The problem: Each entry needs to be reproduced verbatim.

Data for review:
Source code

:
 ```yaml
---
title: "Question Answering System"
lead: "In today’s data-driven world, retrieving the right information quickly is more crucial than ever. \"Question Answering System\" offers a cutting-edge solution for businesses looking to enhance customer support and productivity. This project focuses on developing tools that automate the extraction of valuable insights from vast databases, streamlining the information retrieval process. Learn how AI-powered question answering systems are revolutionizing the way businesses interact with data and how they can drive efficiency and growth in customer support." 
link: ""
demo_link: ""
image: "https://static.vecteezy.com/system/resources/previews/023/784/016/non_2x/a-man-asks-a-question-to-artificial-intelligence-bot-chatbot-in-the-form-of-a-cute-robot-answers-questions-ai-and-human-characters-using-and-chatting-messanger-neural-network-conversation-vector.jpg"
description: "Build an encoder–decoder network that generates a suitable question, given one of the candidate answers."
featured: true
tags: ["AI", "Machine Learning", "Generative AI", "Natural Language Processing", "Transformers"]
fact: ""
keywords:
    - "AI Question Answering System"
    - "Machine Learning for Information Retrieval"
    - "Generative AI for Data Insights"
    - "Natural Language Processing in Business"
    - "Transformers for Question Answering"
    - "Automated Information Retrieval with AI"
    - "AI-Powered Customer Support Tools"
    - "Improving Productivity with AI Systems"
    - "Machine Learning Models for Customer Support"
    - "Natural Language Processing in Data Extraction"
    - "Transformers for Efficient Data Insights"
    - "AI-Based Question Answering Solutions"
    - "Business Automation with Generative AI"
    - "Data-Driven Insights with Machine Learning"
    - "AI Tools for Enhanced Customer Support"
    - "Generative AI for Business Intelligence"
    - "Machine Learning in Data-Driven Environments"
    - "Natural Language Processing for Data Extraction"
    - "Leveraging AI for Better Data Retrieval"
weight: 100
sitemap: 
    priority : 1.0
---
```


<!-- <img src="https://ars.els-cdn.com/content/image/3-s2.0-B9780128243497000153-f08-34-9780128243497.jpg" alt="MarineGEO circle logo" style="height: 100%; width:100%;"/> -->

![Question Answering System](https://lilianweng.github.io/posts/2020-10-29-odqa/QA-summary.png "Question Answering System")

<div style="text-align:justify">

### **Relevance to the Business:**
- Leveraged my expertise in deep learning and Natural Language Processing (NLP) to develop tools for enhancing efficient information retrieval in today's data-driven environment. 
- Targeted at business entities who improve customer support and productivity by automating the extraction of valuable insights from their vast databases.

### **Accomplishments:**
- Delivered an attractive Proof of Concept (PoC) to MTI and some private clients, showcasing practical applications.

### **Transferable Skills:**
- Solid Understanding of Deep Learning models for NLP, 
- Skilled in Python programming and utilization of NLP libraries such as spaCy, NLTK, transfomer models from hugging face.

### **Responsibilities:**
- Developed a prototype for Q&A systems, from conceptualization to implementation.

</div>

Result for this task:
Source code

:
 ```yaml
---
title: "Question Answering System"
lead: "In today’s data-driven world, retrieving the right information quickly is more crucial than ever. \"Question Answering System\" offers a cutting-edge solution for businesses looking to enhance customer support and productivity. This project focuses on developing tools that automate the extraction of valuable insights from vast databases, streamlining the information retrieval process. Learn how AI-powered question answering systems are revolutionizing the way businesses interact with data and how they can drive efficiency and growth in customer support." 
link: ""
demo_link: ""
image: "https://static.vecteezy.com/system/resources/previews/023/784/016/non_2x/a-man-asks-a-question-to-artificial-intelligence-bot-chatbot-in-the-form-of-a-cute-robot-answers-questions-ai-and-human-characters-using-and-chatting-messanger-neural-network-conversation-vector.jpg"
description: "Build an encoder–decoder network that generates a suitable question, given one of the candidate answers."
featured: true
tags: ["AI", "Machine Learning", "Generative AI", "Natural Language Processing", "Transformers"]
fact: ""
keywords:
    - "AI Question Answering System"
    - "Machine Learning for Information Retrieval"
    - "Generative AI for Data Insights"
    - "Natural Language Processing in Business"
    - "Transformers for Question Answering"
    - "Automated Information Retrieval with AI"
    - "AI-Powered Customer Support Tools"
    - "Improving Productivity with AI Systems"
    - "Machine Learning Models for Customer Support"
    - "Natural Language Processing in Data Extraction"
    - "Transformers for Efficient Data Insights"
    - "AI-Based Question Answering Solutions"
    - "Business Automation with Generative AI"
    - "Data-Driven Insights with Machine Learning"
    - "AI Tools for Enhanced Customer Support"
    - "Generative AI for Business Intelligence"
    - "Machine Learning in Data-Driven Environments"
    - "Natural Language Processing for Data Extraction"
    - "Leveraging AI for Better Data Retrieval"
weight: 100
sitemap: 
    priority : 1.0
---
```


<!-- <img src="https://ars.els-cdn.com/content/image/3-s2.0-B9780128243497000153-f08-34-9780128243497.jpg" alt="MarineGEO circle logo" style="height: 100%; width:100%;"/> -->

![Question Answering System](https://lilianweng.github.io/posts/2020-10-29-odqa/QA-summary.png "Question Answering System")

<div style="text-align:justify">

### **Relevance to the Business:**
- Leveraged my expertise in deep learning and Natural Language Processing (NLP) to develop tools for enhancing efficient information retrieval in today's data-driven environment. 
- Targeted at business entities who improve customer support and productivity by automating the extraction of valuable insights from their vast databases.

### **Accomplishments:**
- Delivered an attractive Proof of Concept (PoC) to MTI and some private clients, showcasing practical applications.

### **Transferable Skills:**
- Solid Understanding of Deep Learning models for NLP, 
- Skilled in Python programming and utilization of NLP libraries such as spaCy, NLTK, transfomer models from hugging face.

### **Responsibilities:**
- Developed a prototype for Q&A systems, from conceptualization to implementation.

</div>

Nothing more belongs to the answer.